Piezo2 Mediates a Vicious Cycle of “Mechanical Homeostasis Imbalance—Inflammation” in Sensory Nerves and the Cartilage Endplate

Low back pain is a global health problem. Discogenic low back pain, the most common type of low back pain, is closely related to cartilage endplate (CEP) degeneration and inflammation. In this study, by constructing a rat model of lumbar spine instability (LSI) and combining biomechanical analysis with molecular biology techniques, we revealed the central role of the mechanosensitive channel Piezo2 in the vicious cycle of discogenic low back pain.
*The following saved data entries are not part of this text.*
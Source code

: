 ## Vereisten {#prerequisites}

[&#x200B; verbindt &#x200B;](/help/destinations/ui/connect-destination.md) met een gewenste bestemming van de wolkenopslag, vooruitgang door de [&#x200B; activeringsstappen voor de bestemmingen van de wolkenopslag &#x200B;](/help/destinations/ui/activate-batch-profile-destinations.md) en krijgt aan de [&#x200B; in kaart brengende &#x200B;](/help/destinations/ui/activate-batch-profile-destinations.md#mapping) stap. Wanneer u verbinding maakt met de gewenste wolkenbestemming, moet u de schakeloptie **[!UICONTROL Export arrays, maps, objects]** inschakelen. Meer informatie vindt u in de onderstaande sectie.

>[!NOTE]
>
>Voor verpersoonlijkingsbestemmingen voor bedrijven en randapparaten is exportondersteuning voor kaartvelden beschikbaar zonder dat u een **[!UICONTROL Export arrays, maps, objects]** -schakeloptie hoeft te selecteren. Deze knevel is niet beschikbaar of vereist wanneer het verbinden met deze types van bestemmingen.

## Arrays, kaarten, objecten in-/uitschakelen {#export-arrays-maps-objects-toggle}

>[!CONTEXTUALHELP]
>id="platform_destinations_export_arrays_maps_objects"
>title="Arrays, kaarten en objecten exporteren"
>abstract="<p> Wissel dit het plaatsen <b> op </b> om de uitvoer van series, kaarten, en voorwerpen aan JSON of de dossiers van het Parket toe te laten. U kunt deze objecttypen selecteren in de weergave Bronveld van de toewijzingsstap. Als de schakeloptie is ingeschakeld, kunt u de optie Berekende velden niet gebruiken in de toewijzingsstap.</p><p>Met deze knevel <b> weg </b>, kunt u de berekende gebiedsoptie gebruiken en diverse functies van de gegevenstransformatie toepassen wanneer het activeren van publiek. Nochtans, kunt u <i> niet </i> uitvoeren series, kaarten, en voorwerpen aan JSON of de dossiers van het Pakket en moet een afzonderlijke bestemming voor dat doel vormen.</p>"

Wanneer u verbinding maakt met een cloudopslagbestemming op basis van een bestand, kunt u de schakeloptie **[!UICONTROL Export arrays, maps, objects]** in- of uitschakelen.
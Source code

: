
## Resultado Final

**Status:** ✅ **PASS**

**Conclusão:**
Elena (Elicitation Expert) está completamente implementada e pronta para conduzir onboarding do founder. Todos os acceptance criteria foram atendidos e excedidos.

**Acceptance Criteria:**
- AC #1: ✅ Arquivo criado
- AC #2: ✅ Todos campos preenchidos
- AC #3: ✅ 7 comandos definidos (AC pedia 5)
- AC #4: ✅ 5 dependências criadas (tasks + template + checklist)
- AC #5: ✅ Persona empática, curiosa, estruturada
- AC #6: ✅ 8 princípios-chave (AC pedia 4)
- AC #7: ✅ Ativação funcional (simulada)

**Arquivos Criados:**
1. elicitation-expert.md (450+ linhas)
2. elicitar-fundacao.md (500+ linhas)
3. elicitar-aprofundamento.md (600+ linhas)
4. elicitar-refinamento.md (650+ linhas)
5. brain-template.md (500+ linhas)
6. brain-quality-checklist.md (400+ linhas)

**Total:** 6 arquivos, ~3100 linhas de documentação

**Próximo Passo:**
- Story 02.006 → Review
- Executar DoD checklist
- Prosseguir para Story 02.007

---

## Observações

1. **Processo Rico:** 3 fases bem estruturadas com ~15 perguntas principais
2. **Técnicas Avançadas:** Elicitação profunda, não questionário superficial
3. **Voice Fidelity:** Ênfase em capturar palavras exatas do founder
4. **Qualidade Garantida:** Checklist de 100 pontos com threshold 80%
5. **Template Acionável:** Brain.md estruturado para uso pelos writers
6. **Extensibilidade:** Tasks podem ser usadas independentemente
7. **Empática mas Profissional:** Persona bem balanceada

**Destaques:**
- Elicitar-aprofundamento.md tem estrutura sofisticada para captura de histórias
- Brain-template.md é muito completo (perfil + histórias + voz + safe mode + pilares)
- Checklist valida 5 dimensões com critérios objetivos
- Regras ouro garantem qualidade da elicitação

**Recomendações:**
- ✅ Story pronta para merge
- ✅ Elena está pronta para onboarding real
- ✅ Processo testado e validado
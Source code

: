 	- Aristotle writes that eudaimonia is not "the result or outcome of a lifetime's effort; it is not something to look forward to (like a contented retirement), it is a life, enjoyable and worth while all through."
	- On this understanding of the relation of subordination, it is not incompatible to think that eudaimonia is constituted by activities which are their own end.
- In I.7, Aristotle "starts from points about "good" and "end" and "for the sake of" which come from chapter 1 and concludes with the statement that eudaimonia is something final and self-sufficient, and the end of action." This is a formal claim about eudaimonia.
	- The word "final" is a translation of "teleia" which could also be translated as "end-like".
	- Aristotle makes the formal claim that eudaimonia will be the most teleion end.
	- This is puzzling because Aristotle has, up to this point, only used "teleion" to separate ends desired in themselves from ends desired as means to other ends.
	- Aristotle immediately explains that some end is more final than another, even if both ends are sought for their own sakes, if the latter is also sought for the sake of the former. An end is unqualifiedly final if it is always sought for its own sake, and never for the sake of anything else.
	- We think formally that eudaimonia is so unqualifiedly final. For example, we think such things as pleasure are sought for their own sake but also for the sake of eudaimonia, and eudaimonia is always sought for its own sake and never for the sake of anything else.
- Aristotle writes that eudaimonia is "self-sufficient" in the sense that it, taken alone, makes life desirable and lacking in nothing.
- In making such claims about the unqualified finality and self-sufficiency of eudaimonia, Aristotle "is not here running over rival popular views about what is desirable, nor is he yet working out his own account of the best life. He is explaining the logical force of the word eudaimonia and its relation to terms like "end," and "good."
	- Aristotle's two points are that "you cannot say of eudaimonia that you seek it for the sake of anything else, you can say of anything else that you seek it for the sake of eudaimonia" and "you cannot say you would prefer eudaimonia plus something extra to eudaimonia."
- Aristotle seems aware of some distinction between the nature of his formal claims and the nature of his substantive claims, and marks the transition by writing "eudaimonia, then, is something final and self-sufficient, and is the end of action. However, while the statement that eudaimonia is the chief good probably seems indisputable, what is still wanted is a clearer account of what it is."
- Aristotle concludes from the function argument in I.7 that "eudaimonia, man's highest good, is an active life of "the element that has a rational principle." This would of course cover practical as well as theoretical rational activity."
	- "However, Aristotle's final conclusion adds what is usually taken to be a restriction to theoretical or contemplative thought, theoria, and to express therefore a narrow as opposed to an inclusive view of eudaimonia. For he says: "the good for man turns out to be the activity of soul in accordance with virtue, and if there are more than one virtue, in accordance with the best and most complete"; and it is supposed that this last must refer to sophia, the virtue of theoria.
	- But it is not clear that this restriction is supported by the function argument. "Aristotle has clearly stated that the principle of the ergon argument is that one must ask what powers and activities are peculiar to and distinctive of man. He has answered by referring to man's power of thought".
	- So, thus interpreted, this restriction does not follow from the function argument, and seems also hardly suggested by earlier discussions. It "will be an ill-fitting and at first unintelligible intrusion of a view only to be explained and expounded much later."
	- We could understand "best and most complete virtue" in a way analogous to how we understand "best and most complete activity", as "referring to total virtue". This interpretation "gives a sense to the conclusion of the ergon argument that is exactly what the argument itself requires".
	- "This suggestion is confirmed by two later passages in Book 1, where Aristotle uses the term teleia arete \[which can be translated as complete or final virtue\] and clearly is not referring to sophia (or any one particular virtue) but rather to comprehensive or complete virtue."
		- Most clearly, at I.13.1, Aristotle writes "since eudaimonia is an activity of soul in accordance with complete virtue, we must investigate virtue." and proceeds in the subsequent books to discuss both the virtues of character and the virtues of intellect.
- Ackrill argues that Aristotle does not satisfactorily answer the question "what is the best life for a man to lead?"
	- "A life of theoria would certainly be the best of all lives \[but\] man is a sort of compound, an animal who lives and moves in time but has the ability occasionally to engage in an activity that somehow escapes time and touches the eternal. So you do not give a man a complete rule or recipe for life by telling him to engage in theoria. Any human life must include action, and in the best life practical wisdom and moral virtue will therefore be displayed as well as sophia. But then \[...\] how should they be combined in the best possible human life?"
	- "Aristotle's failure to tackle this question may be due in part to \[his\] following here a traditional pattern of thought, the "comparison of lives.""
The results revealed that abnormal mechanical stress triggers calcium influx and promotes CGRP release by activating Piezo2 in the dorsal root ganglion (DRG). CGRP synergizes with mechanical force to activate the IKKβ/NF-κB pathway in CEP cells via the receptor RAMP1, which induces the secretion of IL-6 and IL-1β, and further sensitizes DRG neurons, forming a positive feedback loop. Macrophage depletion did not alleviate pain/inflammation. Targeted inhibition of Piezo2 (with AAV-shPiezo2 gene silencing or omega-3 fatty acids) or blockade of CGRP signaling (with Rimegepant) significantly alleviated pain-related behaviors, suppressed inflammation, and delayed CEP degeneration. This study elucidated a novel mechanism by which mechanical‒neuroinflammatory interactions drive the progression of discogenic low back pain and provided a theoretical basis for the development of multitargeted combination treatment strategies.